Batteries also enable participation in demand response programs, where your utility can draw small amounts of power from your battery during grid emergencies or high-demand periods. You typically receive a payment or bill credit for participating.

Costs and Payback Timeline

A typical residential behind-the-meter system costs around $3.14 per watt before incentives. For a 6-kilowatt system, that works out to roughly $18,840. In a state like California, where the average residential electricity rate is about $0.33 per kilowatt-hour, a system that size generates around 9,300 kilowatt-hours per year.

The federal Residential Clean Energy Credit currently covers 30% of installation costs, bringing the payback period to approximately 4.3 years in California. After this credit steps down at the end of 2025, the payback period extends to about 6.1 years. Even without any federal credit, a system in a high-cost electricity state still pays for itself in under seven years on an asset designed to last 25 years or more.

The economic case is strongest where utility rates are highest. Hawaii, Massachusetts, Connecticut, Rhode Island, and New York consistently rank among the most expensive states for residential electricity, making solar savings there particularly significant. Research from the National Renewable Energy Laboratory found that a home’s market value increases by roughly $20 for every $1 reduction in annual electricity costs, so a system saving $3,000 per year could add around $60,000 in property value.

Getting Connected to the Grid

Installing behind-the-meter solar isn’t just a construction project. It requires formal permission from both your local building authority and your utility. The process typically follows a few stages.

  • Application: Your installer submits your system design, electrical diagrams, and equipment specifications to the utility. You’ll also need building and electrical permits from your local jurisdiction.
  • Utility review: The utility checks whether your home’s electrical infrastructure can handle solar backfeed. Most homes need at least 100-amp service, though all-electric homes or those with EV chargers may need a 200-amp upgrade.
  • Installation and inspection: After conditional approval, your system is installed and then inspected twice: once by local building inspectors (checking panel mounting, wiring, and grounding) and once by the utility (ensuring the system meets grid safety standards).
  • Permission to operate: Once both inspections pass, the utility issues permission to operate and activates your smart meter. Only then can you legally turn on your system and start generating.

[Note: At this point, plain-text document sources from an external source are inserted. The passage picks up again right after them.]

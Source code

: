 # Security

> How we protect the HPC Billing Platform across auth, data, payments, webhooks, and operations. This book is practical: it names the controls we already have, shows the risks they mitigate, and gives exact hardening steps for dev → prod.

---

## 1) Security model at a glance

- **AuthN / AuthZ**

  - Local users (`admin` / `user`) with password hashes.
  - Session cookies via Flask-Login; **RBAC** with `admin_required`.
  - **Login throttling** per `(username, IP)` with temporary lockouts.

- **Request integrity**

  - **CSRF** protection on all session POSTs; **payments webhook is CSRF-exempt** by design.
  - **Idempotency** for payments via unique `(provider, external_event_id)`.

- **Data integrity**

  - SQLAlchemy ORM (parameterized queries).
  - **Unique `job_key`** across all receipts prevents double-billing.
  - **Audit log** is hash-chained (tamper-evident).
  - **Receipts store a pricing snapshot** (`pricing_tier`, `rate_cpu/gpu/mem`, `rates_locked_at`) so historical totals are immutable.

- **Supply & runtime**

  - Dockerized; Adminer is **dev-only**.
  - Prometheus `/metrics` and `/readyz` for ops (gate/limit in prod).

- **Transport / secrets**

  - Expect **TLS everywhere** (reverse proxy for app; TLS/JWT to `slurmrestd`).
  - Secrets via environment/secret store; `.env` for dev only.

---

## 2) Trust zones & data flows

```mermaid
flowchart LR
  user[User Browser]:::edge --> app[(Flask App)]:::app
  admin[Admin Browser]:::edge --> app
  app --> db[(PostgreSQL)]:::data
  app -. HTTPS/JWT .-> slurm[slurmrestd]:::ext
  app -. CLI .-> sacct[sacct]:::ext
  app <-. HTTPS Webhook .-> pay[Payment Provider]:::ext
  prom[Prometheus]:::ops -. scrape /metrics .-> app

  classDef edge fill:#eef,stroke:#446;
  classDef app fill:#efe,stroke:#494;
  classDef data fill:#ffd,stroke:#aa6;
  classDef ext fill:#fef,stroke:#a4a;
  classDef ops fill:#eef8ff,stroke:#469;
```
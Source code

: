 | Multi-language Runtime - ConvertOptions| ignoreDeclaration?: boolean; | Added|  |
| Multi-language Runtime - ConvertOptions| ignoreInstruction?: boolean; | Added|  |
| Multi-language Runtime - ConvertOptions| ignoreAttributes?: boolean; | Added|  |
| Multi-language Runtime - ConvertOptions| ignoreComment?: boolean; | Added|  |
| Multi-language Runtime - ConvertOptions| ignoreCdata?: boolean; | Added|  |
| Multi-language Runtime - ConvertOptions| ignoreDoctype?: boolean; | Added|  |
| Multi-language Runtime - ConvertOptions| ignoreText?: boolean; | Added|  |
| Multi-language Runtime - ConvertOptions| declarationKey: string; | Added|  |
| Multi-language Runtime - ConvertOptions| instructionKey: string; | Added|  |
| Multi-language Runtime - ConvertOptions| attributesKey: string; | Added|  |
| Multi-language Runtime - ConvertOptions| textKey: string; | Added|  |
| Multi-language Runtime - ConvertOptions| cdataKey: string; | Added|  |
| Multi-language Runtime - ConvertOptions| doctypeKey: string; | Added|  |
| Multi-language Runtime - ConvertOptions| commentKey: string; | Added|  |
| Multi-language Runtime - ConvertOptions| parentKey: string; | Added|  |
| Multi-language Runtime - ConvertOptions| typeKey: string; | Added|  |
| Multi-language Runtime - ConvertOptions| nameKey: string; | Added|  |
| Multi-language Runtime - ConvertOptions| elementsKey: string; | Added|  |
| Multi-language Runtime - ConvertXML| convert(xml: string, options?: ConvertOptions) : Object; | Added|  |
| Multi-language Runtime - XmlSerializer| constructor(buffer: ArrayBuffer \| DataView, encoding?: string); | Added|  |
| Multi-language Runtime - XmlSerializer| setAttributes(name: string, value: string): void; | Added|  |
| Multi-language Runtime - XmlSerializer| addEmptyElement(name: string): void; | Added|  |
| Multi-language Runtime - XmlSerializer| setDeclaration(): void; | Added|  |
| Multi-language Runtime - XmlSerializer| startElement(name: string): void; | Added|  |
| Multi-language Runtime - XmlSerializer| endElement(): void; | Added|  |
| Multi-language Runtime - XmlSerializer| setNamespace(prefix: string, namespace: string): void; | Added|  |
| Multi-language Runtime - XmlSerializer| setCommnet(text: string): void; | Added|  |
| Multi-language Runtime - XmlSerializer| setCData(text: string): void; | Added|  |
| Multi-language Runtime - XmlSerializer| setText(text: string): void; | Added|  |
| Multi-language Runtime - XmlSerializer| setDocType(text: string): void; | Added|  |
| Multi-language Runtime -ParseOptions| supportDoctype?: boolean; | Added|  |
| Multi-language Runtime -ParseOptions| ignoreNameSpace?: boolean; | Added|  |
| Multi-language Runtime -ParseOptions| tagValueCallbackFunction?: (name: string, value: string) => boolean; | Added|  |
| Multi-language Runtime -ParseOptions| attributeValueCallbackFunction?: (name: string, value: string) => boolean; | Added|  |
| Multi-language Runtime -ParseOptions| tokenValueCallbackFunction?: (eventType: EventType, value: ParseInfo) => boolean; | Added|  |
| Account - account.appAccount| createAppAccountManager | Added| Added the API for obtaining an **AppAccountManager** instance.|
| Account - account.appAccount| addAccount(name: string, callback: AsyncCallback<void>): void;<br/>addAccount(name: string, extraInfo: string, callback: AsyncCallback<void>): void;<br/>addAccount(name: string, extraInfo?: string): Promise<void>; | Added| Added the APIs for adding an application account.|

This process can take anywhere from a few weeks to several months depending on your utility’s backlog and local permitting timelines.

Virtual Power Plants and Grid Services

Behind-the-meter solar systems are increasingly being linked together to act as a collective resource for the grid. These aggregations are called virtual power plants (VPPs). The concept is straightforward: thousands of individual rooftop solar and battery systems, coordinated by software, can collectively provide the same services as a traditional power plant. They can reduce demand during peak hours, supply stored energy back to the grid when it’s strained, and shift electricity consumption to times when renewable production is abundant.

The Department of Energy is actively funding VPP development through programs like Project Hestia, which aims to make solar-plus-storage and VPP-ready software available to more homeowners. Modern energy management platforms use AI and predictive modeling to optimize how each behind-the-meter system charges, discharges, and interacts with the grid, coordinating thousands of individual decisions into a reliable, grid-scale outcome. For homeowners, participation typically means occasional automated adjustments to when your battery charges or discharges, in exchange for payments or credits from your utility.